Anthropic raises $65B in Series H funding at $965B post-money valuation

Funding rounds and IPO timing

  • Commenters note funding rounds can be effectively unlimited (A–Z, then AA etc.); Databricks is cited as an extreme case.
  • IPO is seen as the main liquidity event, but many late-stage companies now stay private for a long time, using secondaries and tender offers for partial liquidity.
  • Some argue Anthropic is smart to raise at peak hype to secure a long runway before any downturn or IPO.

Valuation, upside, and employee equity

  • A $965B private valuation is viewed as astonishing and possibly bubble-like; some compare it to sovereign wealth funds or national infrastructure budgets.
  • Debate on whether joining now still offers meaningful equity upside; some think VCs will still expect 3x+, others think most upside is already captured.
  • Several advise employees to sell equity early and diversify rather than overconcentrate in employer stock.

Revenue, run-rate metrics, and profitability

  • Anthropic’s reported run-rate revenue jumps rapidly ($9B → $14B → $30B → $47B within months) and is described as “unfathomable.”
  • Some see this as evidence of explosive real demand; others see “vibes,” question how run-rate is calculated, and worry a few huge customers could be skewing numbers.
  • There is disagreement over whether Anthropic is truly near profitability; linked pieces characterize the claim as both plausible and “murky.”

AI usage economics and “tokenmaxxing”

  • Enterprises reportedly track AI spend closely; some are capping per-engineer usage (~$100/week) or pulling back on experiments.
  • “Tokenmaxxing” = measuring employees by tokens burned, encouraging wasteful usage. Many expect this to be unsustainable and a risk to Anthropic’s revenue if widely practiced.
  • Others point out that subscription plans are heavily subsidized relative to API list pricing, suggesting current unit economics may not be stable.

Competitive landscape

  • Some say Anthropic has “blown past” OpenAI in revenue/valuation; others note valuations are still close and see both coexisting.
  • Arguments:
    • Pro-Anthropic: better coding experience, strong enterprise momentum, aggressive marketing/branding (“Claude is the good one”).
    • Pro-OpenAI: broader customer base, perceived reliability, strong consumer brand (ChatGPT as a generic term), strong coding product (Codex).
    • Google is often cited as the dominant consumer player via Gemini’s integration into search/Android, and as a major competitor in foundation models.
  • Some predict the market can’t support multiple frontier labs; others think several “good enough” models will coexist.

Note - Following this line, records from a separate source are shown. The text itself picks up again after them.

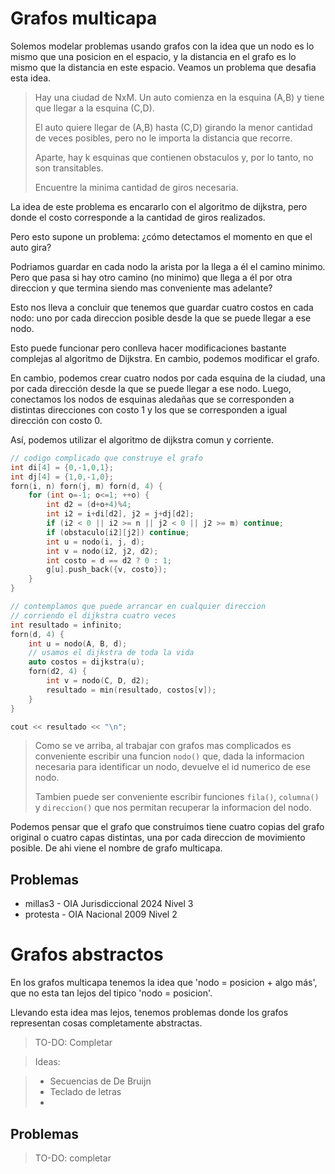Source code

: 
# Grafos multicapa

Solemos modelar problemas usando grafos con la idea que un nodo es lo mismo que una posicion en el espacio, y la distancia en el grafo es lo mismo que la distancia en este espacio. Veamos un problema que desafia esta idea.

> Hay una ciudad de NxM. Un auto comienza en la esquina (A,B) y tiene que llegar
> a la esquina (C,D).
> 
> El auto quiere llegar de (A,B) hasta (C,D) girando la menor cantidad de veces
> posibles, pero no le importa la distancia que recorre.
> 
> Aparte, hay k esquinas que contienen obstaculos y, por lo tanto, no son transitables.
>
> Encuentre la minima cantidad de giros necesaria.

La idea de este problema es encararlo con el algoritmo de dijkstra, pero donde
el costo corresponde a la cantidad de giros realizados.

Pero esto supone un problema: ¿cómo detectamos el momento en que el auto gira?

Podriamos guardar en cada nodo la arista por la llega a él el camino minimo.
Pero que pasa si hay otro camino (no minimo) que llega a él por otra direccion y
que termina siendo mas conveniente mas adelante?

Esto nos lleva a concluir que tenemos que guardar cuatro costos en cada nodo:
uno por cada direccion posible desde la que se puede llegar a ese nodo.

Esto puede funcionar pero conlleva hacer modificaciones bastante complejas al
algoritmo de Dijkstra. En cambio, podemos modificar el grafo.

En cambio, podemos crear cuatro nodos por cada esquina de la ciudad, una por
cada dirección desde la que se puede llegar a ese nodo. Luego, conectamos los
nodos de esquinas aledañas que se corresponden a distintas direcciones con costo
1 y los que se corresponden a igual dirección con costo 0.

Así, podemos utilizar el algoritmo de dijkstra comun y corriente.

```c++
// codigo complicado que construye el grafo
int di[4] = {0,-1,0,1};
int dj[4] = {1,0,-1,0};
forn(i, n) forn(j, m) forn(d, 4) {
	for (int o=-1; o<=1; ++o) {
		int d2 = (d+o+4)%4;
		int i2 = i+di[d2], j2 = j+dj[d2];
		if (i2 < 0 || i2 >= n || j2 < 0 || j2 >= m) continue;
		if (obstaculo[i2][j2]) continue;
		int u = nodo(i, j, d);
		int v = nodo(i2, j2, d2);
		int costo = d == d2 ? 0 : 1;
		g[u].push_back({v, costo});
	}
}

// contemplamos que puede arrancar en cualquier direccion
// corriendo el dijkstra cuatro veces
int resultado = infinito;
forn(d, 4) {
	int u = nodo(A, B, d);
	// usamos el dijkstra de toda la vida
	auto costos = dijkstra(u);
	forn(d2, 4) {
		int v = nodo(C, D, d2);
		resultado = min(resultado, costos[v]);
	}
}

cout << resultado << "\n";
```

> Como se ve arriba, al trabajar con grafos mas complicados es conveniente
> escribir una funcion `nodo()` que, dada la informacion necesaria para
> identificar un nodo, devuelve el id numerico de ese nodo.
>
> Tambien puede ser conveniente escribir funciones `fila()`, `columna()` y
> `direccion()` que nos permitan recuperar la informacion del nodo.

Podemos pensar que el grafo que construimos tiene cuatro copias del grafo
original o cuatro capas distintas, una por cada direccion de movimiento posible.
De ahi viene el nombre de grafo multicapa.

## Problemas

- millas3 - OIA Jurisdiccional 2024 Nivel 3
- protesta - OIA Nacional 2009 Nivel 2

# Grafos abstractos

En los grafos multicapa tenemos la idea que 'nodo = posicion + algo más', que no
esta tan lejos del tipico 'nodo = posicion'.

Llevando esta idea mas lejos, tenemos problemas donde los grafos representan
cosas completamente abstractas.

> TO-DO: Completar

> Ideas:

> - Secuencias de De Bruijn
> - Teclado de letras
> - 

## Problemas

> TO-DO: completar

Compute, datacenters, and hardware

  • Debate over whether owning datacenters/GPUs (ascribed to OpenAI in the thread) is an advantage vs. relying on hyperscalers (Anthropic).
  • One side: dedicated capacity lowers cost and hedges shortages.
    Other side: locking into hardware is risky; flexible use of TPUs/GPUs from multiple vendors may age better.
  • Power and supply-chain constraints (HBM, optics, fabs) are called out as deeper bottlenecks than GPUs alone.

Market structure, IPOs, and index funds

  • Several see modern IPOs as a “dumping ground” where private investors extract most upside, then offload at peak multiples to retail and index funds.
  • Index inclusion (S&P 500) is viewed as forcing pensions/401(k)s to become bagholders of overvalued tech, with parallels drawn to past bubbles.
  • Others counter that past IPOs (Google, Facebook, Tesla) looked overpriced at the time but proved lucrative in hindsight.

Bubble and societal concerns

  • Some call current AI funding “deeply troubling,” likening circular money flows (e.g., vendors investing in each other) to a bubble that could “implode harder than housing.”
  • Worries that VC-subsidized AI (like past “subsidized burrito delivery”) will end, leading to cost shocks and cuts.
  • Broader anxieties: potential mass job displacement, lack of tangible public benefits vs. alternative uses of capital (e.g., infrastructure), and the risk that non-participants (ordinary workers, retirees) bear losses via pensions and index funds.